Israel is often celebrated for LGBTQ rights, gender equality in its military and electing one of the world’s first female heads of state back in 1969. But women still lack equal representation in positions of power, especially in Israel’s religious realm.

For these reasons, Hana Mansour-Khatib’s appointment as Israel’s first woman religious court judge is being celebrated by Arab and Jewish leaders alike. She will serve as judge, or Qadi, in Israel’s Sharia courts. 

“It's not only a personal achievement,” Mansour-Khatib insists. “It’s ours, for Arab women and Muslim women in Israel who are seeking the best rights they can get from the religious courts.”

Jewish, Muslim, Christian and Druze religious courts in the region date back to the Ottoman Empire and operated throughout Britain’s mandate control of Palestine. Today, rabbinical courts in Israel oversee marriage, divorce and other personal status issues for Jews, as do the Sharia courts for Israel’s Muslim Arab citizens, who comprise about 17 percent of Israel’s population.

Mansour-Khatib is a mother of four and family lawyer specializing in Islamic law, identifying both as a modern Muslim and feminist. In the small law firm she shares with her husband, Fouad, in northern Israel, awards and certifications line the walls.

“Most of them are hers,” he brags.

From Mansour-Khatib’s perspective, Israel’s Sharia courts are vital to its Muslim communities. But the courts have no shortage of critics, many pointing to their condoning of practices like underage marriage in some districts, polygamy and glaring misogyny.

Speaking from experience, Mansour-Khatib notes that when many women testify in the Sharia courts, “she comes with her father, she comes with her brother and she comes with her grandfather.

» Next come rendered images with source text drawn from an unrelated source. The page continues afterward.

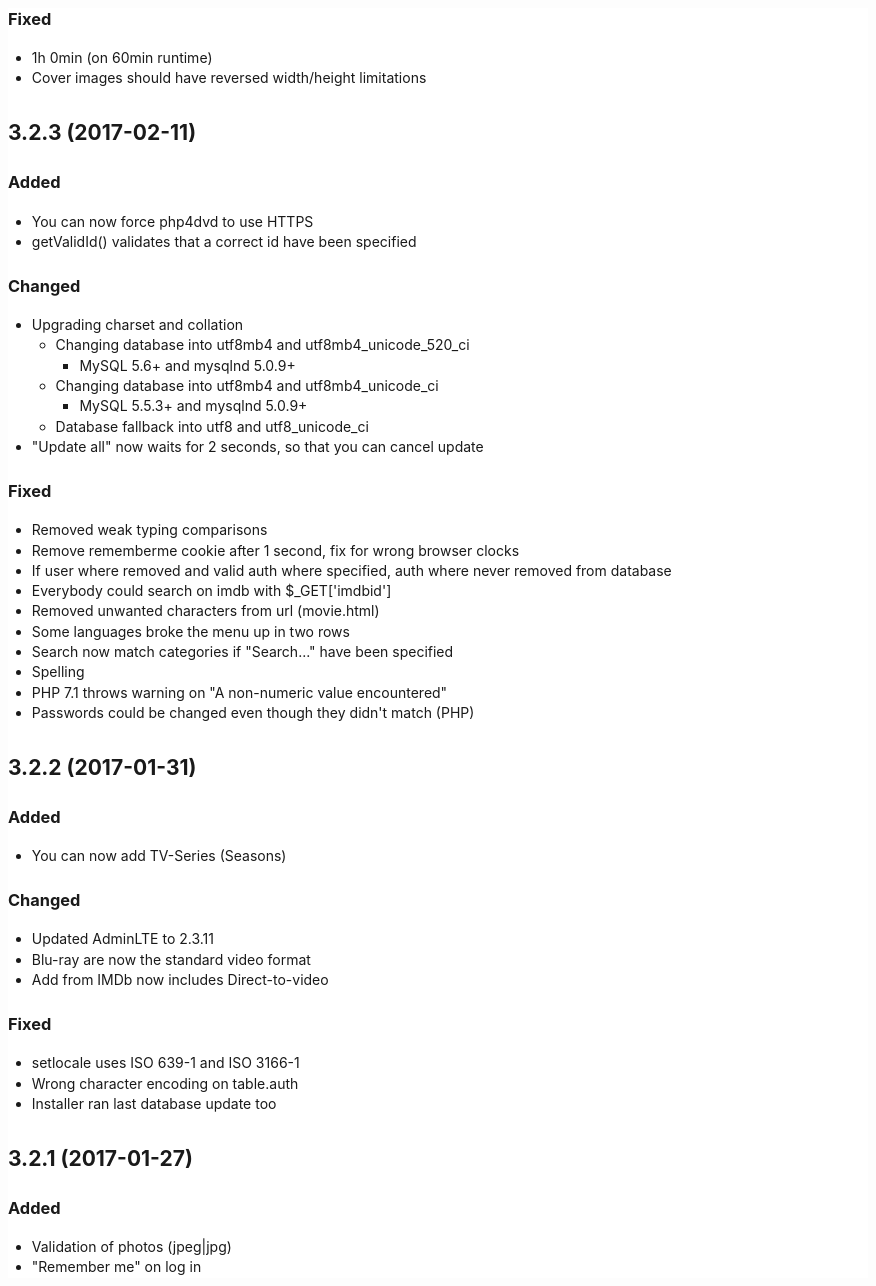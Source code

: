 ### Fixed
  - 1h 0min (on 60min runtime)
  - Cover images should have reversed width/height limitations

## 3.2.3 (2017-02-11)
### Added
  - You can now force php4dvd to use HTTPS
  - getValidId() validates that a correct id have been specified

### Changed
  - Upgrading charset and collation
    - Changing database into utf8mb4 and utf8mb4_unicode_520_ci
      - MySQL 5.6+ and mysqlnd 5.0.9+
    - Changing database into utf8mb4 and utf8mb4_unicode_ci
      - MySQL 5.5.3+ and mysqlnd 5.0.9+
    - Database fallback into utf8 and utf8_unicode_ci
  - "Update all" now waits for 2 seconds, so that you can cancel update

### Fixed
  - Removed weak typing comparisons
  - Remove rememberme cookie after 1 second, fix for wrong browser clocks
  - If user where removed and valid auth where specified, auth where never removed from database
  - Everybody could search on imdb with $_GET['imdbid']
  - Removed unwanted characters from url (movie.html)
  - Some languages broke the menu up in two rows
  - Search now match categories if "Search..." have been specified
  - Spelling
  - PHP 7.1 throws warning on "A non-numeric value encountered"
  - Passwords could be changed even though they didn't match (PHP)

## 3.2.2 (2017-01-31)
### Added
  - You can now add TV-Series (Seasons)

### Changed
  - Updated AdminLTE to 2.3.11
  - Blu-ray are now the standard video format
  - Add from IMDb now includes Direct-to-video

### Fixed
  - setlocale uses ISO 639-1 and ISO 3166-1
  - Wrong character encoding on table.auth
  - Installer ran last database update too

## 3.2.1 (2017-01-27)
### Added
  - Validation of photos (jpeg|jpg)
  - "Remember me" on log in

They start the first trial and finish the ninth or the 10th trial without expressing a word.”

But from her new position, Mansour-Khatib hopes to begin making a positive difference in the lives of those women.

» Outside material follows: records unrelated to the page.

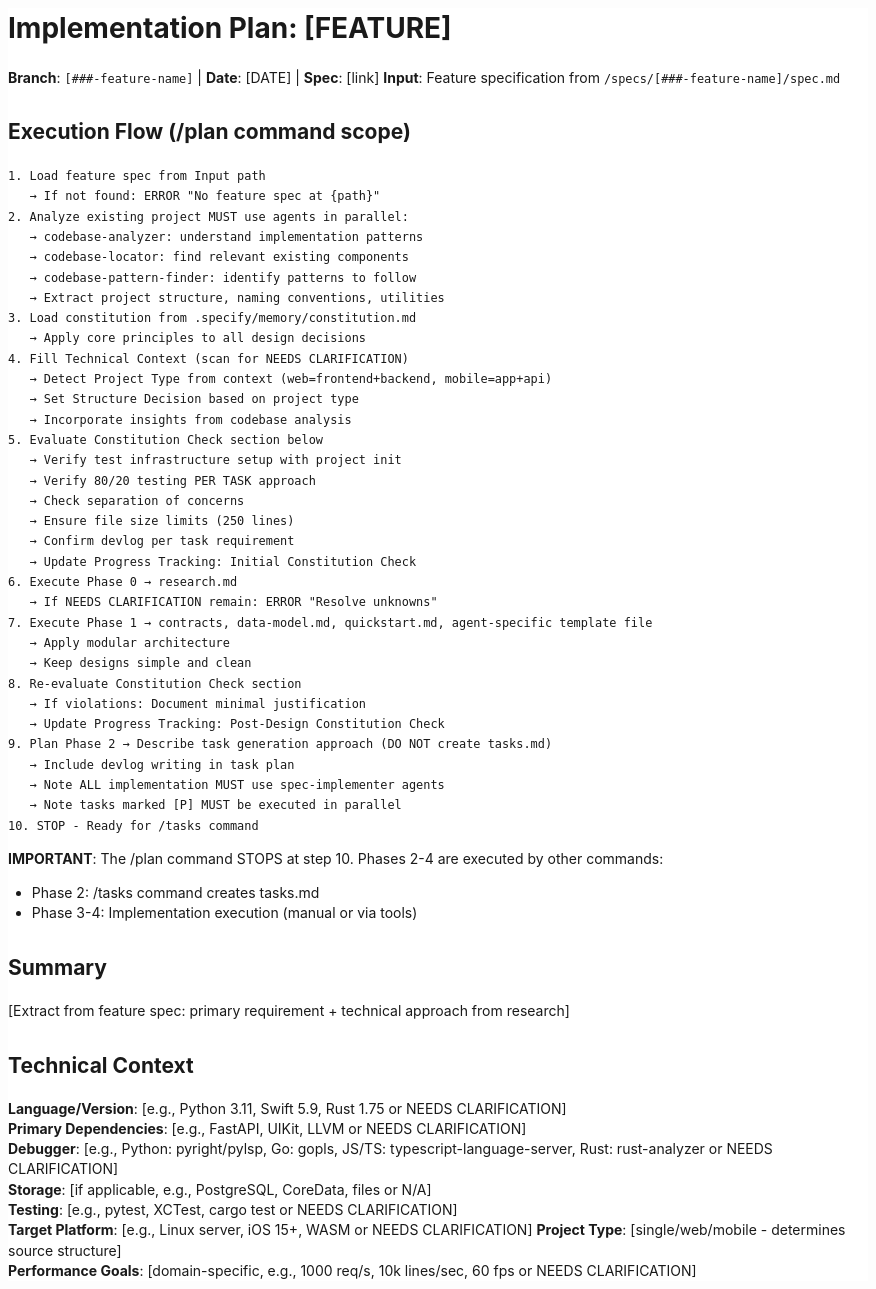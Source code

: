 # Implementation Plan: [FEATURE]

**Branch**: `[###-feature-name]` | **Date**: [DATE] | **Spec**: [link]
**Input**: Feature specification from `/specs/[###-feature-name]/spec.md`

## Execution Flow (/plan command scope)
```
1. Load feature spec from Input path
   → If not found: ERROR "No feature spec at {path}"
2. Analyze existing project MUST use agents in parallel:
   → codebase-analyzer: understand implementation patterns
   → codebase-locator: find relevant existing components
   → codebase-pattern-finder: identify patterns to follow
   → Extract project structure, naming conventions, utilities
3. Load constitution from .specify/memory/constitution.md
   → Apply core principles to all design decisions
4. Fill Technical Context (scan for NEEDS CLARIFICATION)
   → Detect Project Type from context (web=frontend+backend, mobile=app+api)
   → Set Structure Decision based on project type
   → Incorporate insights from codebase analysis
5. Evaluate Constitution Check section below
   → Verify test infrastructure setup with project init
   → Verify 80/20 testing PER TASK approach
   → Check separation of concerns
   → Ensure file size limits (250 lines)
   → Confirm devlog per task requirement
   → Update Progress Tracking: Initial Constitution Check
6. Execute Phase 0 → research.md
   → If NEEDS CLARIFICATION remain: ERROR "Resolve unknowns"
7. Execute Phase 1 → contracts, data-model.md, quickstart.md, agent-specific template file
   → Apply modular architecture
   → Keep designs simple and clean
8. Re-evaluate Constitution Check section
   → If violations: Document minimal justification
   → Update Progress Tracking: Post-Design Constitution Check
9. Plan Phase 2 → Describe task generation approach (DO NOT create tasks.md)
   → Include devlog writing in task plan
   → Note ALL implementation MUST use spec-implementer agents
   → Note tasks marked [P] MUST be executed in parallel
10. STOP - Ready for /tasks command
```

**IMPORTANT**: The /plan command STOPS at step 10. Phases 2-4 are executed by other commands:
- Phase 2: /tasks command creates tasks.md
- Phase 3-4: Implementation execution (manual or via tools)

## Summary
[Extract from feature spec: primary requirement + technical approach from research]

## Technical Context
**Language/Version**: [e.g., Python 3.11, Swift 5.9, Rust 1.75 or NEEDS CLARIFICATION]  
**Primary Dependencies**: [e.g., FastAPI, UIKit, LLVM or NEEDS CLARIFICATION]  
**Debugger**: [e.g., Python: pyright/pylsp, Go: gopls, JS/TS: typescript-language-server, Rust: rust-analyzer or NEEDS CLARIFICATION]  
**Storage**: [if applicable, e.g., PostgreSQL, CoreData, files or N/A]  
**Testing**: [e.g., pytest, XCTest, cargo test or NEEDS CLARIFICATION]  
**Target Platform**: [e.g., Linux server, iOS 15+, WASM or NEEDS CLARIFICATION]
**Project Type**: [single/web/mobile - determines source structure]  
**Performance Goals**: [domain-specific, e.g., 1000 req/s, 10k lines/sec, 60 fps or NEEDS CLARIFICATION]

“When a woman stands in front of a woman judge, she can express herself,” she says. 

All Israeli citizens also have access to secular, civil courts, but many Muslim women prefer the Sharia. Mansour-Khatib acknowledges that Muslim and Arab women in Israel face hurdles of discrimination and inequality, but is frustrated by stereotypes that portray them as weak or suppressed by Muslim society. Her own appointment is proof, she thinks, that it’s a fairly good time to be a Muslim woman in Israel. 

“There's a lot of young girls who became doctors, managers in schools, high-tech specialists," she says. "It’s also in the West Bank. They go study in Jenin, or in Nablus. They go alone without their fathers. It means that we live in a good era, people cope with the success of women as an achievement.”

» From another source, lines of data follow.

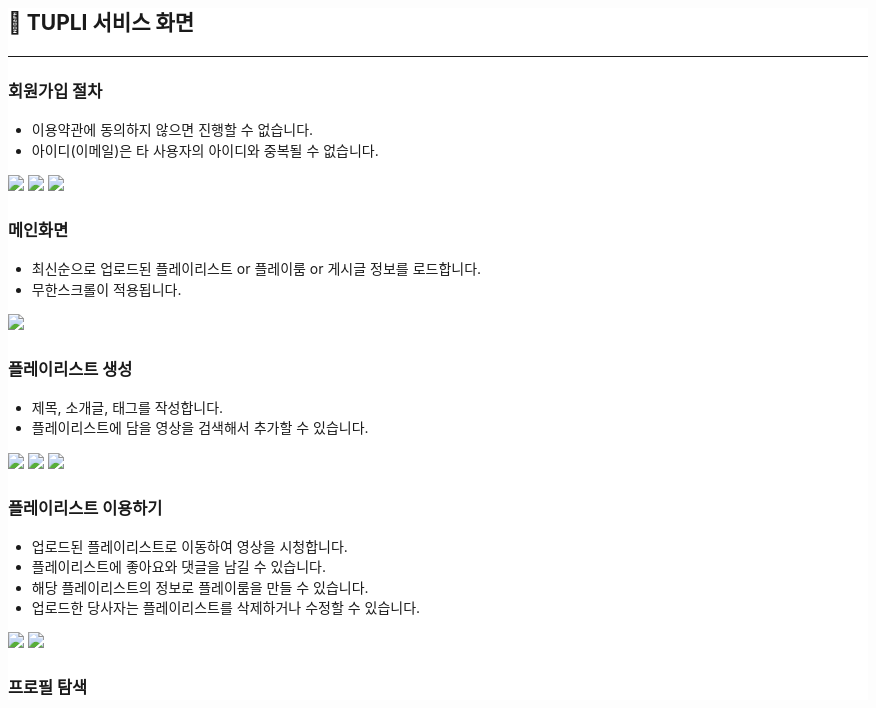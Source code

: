 ## 🎵 TUPLI 서비스 화면

---

### 회원가입 절차

- 이용약관에 동의하지 않으면 진행할 수 없습니다.
- 아이디(이메일)은 타 사용자의 아이디와 중복될 수 없습니다.

<img width="30%" src="https://user-images.githubusercontent.com/55949647/154587535-8e1656c9-53fa-433e-ac22-efc1963b21a7.gif"/>
<img width="30%" src="https://user-images.githubusercontent.com/55949647/154587545-22a4a70f-8cac-4772-a6e5-29c55ff0409b.gif"/>
<img width="30%" src="https://user-images.githubusercontent.com/55949647/154587551-b31f46b9-8f39-42ed-8c38-282734224762.gif"/>

<br>

### 메인화면

- 최신순으로 업로드된 플레이리스트 or 플레이룸 or 게시글 정보를 로드합니다.
- 무한스크롤이 적용됩니다.

<img width="30%" src="https://user-images.githubusercontent.com/55949647/154587375-cfef4162-d404-41fd-9d28-39712f2cf5b1.gif"/>

<br>

### 플레이리스트 생성

- 제목, 소개글, 태그를 작성합니다.
- 플레이리스트에 담을 영상을 검색해서 추가할 수 있습니다.

<img width="30%" src="https://user-images.githubusercontent.com/55949647/154587487-fc0e71b1-507c-4c66-b906-d583f530f139.gif"/>
<img width="30%" src="https://user-images.githubusercontent.com/55949647/154587499-da47e90b-c9ae-478f-8942-c4afde9aa4b2.gif"/>
<img width="30%" src="https://user-images.githubusercontent.com/55949647/154587504-8e596650-49dd-4ffc-81ae-a2e384527fdc.gif"/>

<br>

### 플레이리스트 이용하기

- 업로드된 플레이리스트로 이동하여 영상을 시청합니다.
- 플레이리스트에 좋아요와 댓글을 남길 수 있습니다.
- 해당 플레이리스트의 정보로 플레이룸을 만들 수 있습니다.
- 업로드한 당사자는 플레이리스트를 삭제하거나 수정할 수 있습니다.

<img width="30%" src="https://user-images.githubusercontent.com/55949647/154587515-0ebaf6f4-a87f-474c-946c-dee20bed0476.gif"/>
<img width="30%" src="https://user-images.githubusercontent.com/55949647/154587529-b2be3b77-4b18-48d8-910e-89235409fc82.gif"/>

<br>

### 프로필 탐색
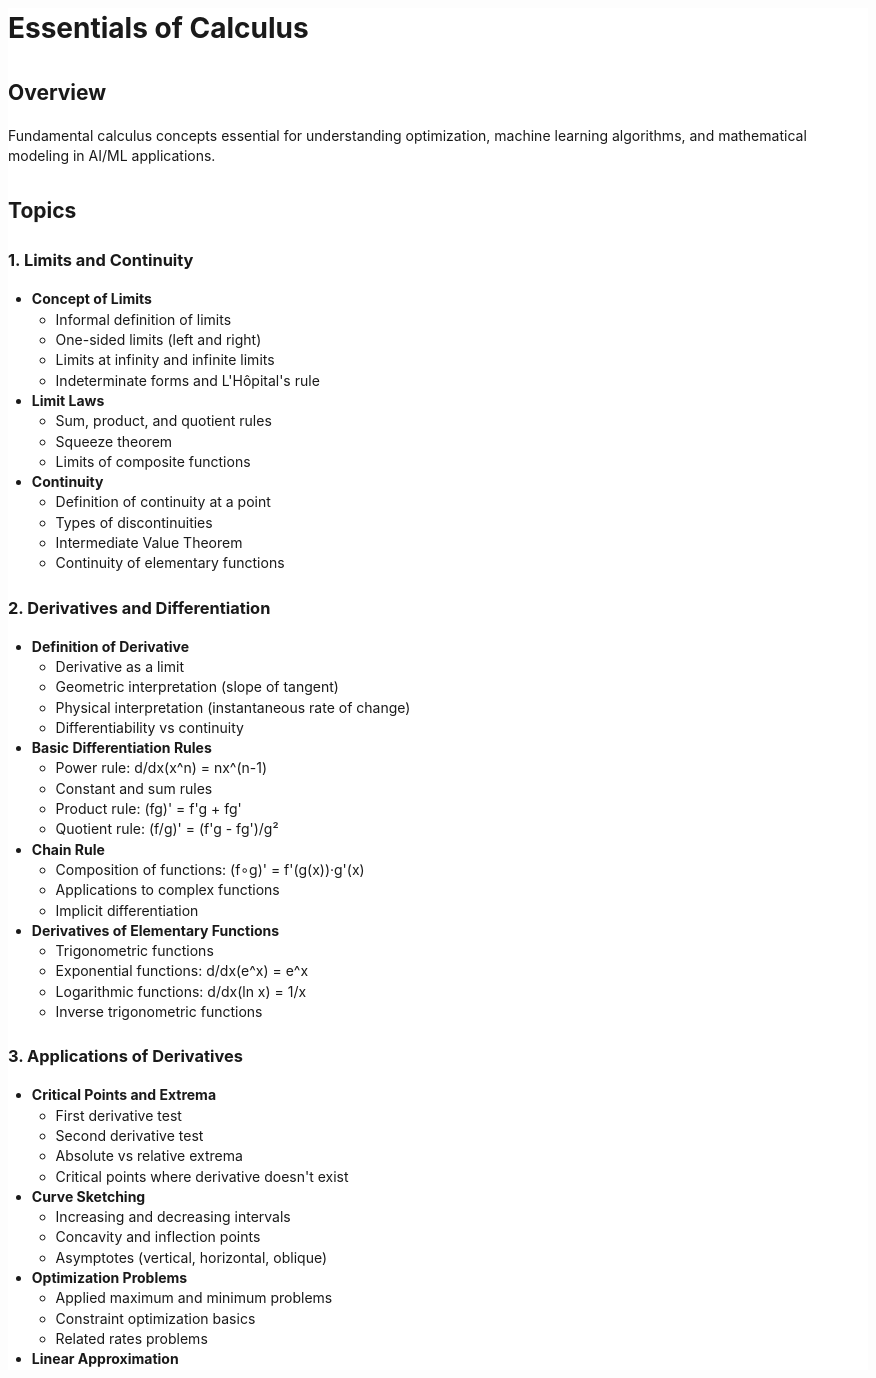 # Essentials of Calculus

## Overview
Fundamental calculus concepts essential for understanding optimization, machine learning algorithms, and mathematical modeling in AI/ML applications.

## Topics

### 1. Limits and Continuity
- **Concept of Limits**
  - Informal definition of limits
  - One-sided limits (left and right)
  - Limits at infinity and infinite limits
  - Indeterminate forms and L'Hôpital's rule
- **Limit Laws**
  - Sum, product, and quotient rules
  - Squeeze theorem
  - Limits of composite functions
- **Continuity**
  - Definition of continuity at a point
  - Types of discontinuities
  - Intermediate Value Theorem
  - Continuity of elementary functions

### 2. Derivatives and Differentiation
- **Definition of Derivative**
  - Derivative as a limit
  - Geometric interpretation (slope of tangent)
  - Physical interpretation (instantaneous rate of change)
  - Differentiability vs continuity
- **Basic Differentiation Rules**
  - Power rule: d/dx(x^n) = nx^(n-1)
  - Constant and sum rules
  - Product rule: (fg)' = f'g + fg'
  - Quotient rule: (f/g)' = (f'g - fg')/g²
- **Chain Rule**
  - Composition of functions: (f∘g)' = f'(g(x))·g'(x)
  - Applications to complex functions
  - Implicit differentiation
- **Derivatives of Elementary Functions**
  - Trigonometric functions
  - Exponential functions: d/dx(e^x) = e^x
  - Logarithmic functions: d/dx(ln x) = 1/x
  - Inverse trigonometric functions

### 3. Applications of Derivatives
- **Critical Points and Extrema**
  - First derivative test
  - Second derivative test
  - Absolute vs relative extrema
  - Critical points where derivative doesn't exist
- **Curve Sketching**
  - Increasing and decreasing intervals
  - Concavity and inflection points
  - Asymptotes (vertical, horizontal, oblique)
- **Optimization Problems**
  - Applied maximum and minimum problems
  - Constraint optimization basics
  - Related rates problems
- **Linear Approximation**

That may be true, but her judgeship was only achieved after a fraught, 20-year battle between two opposite political factions. Hard-line Islamic organizations, for one, accused the Israeli justice minister of meddling in Islam. Such conservative groups do not accept the notion of a woman as Islamic judge.

Ultra-Orthodox Jewish lawmakers also fought her appointment, fearing a woman Sharia judge would set precedent in the rabbinical courts, where female judges are still forbidden. Could their fears prove to be well-founded?

“Up until recently, very few even thought to ask,” says Jewish legal expert Dr. Rachel Levmore. “But through study of the actual laws, it is apparent that a woman can be a rabbinic judge in a court that deals with monetary matters. The rabbinic courts that deal with matters of marriage and divorce is still up for debate. Even what I just said is a revolution and would be highly contested by the rabbinical establishment. This is something that’s going to be debated for quite a few more years, and we’ll see what happens.”

Islamic and Jewish law have one thing in common — they are both extraordinarily complicated. But what is clear, is the surprisingly long road ahead for an Orthodox Jewish woman in Israel to reach what Mansour-Khatib just accomplished. And that from her seat as judge, Mansour-Khatib will aim to bolster the voices of Muslim women while protecting their rights, likely inspiring more to follow her.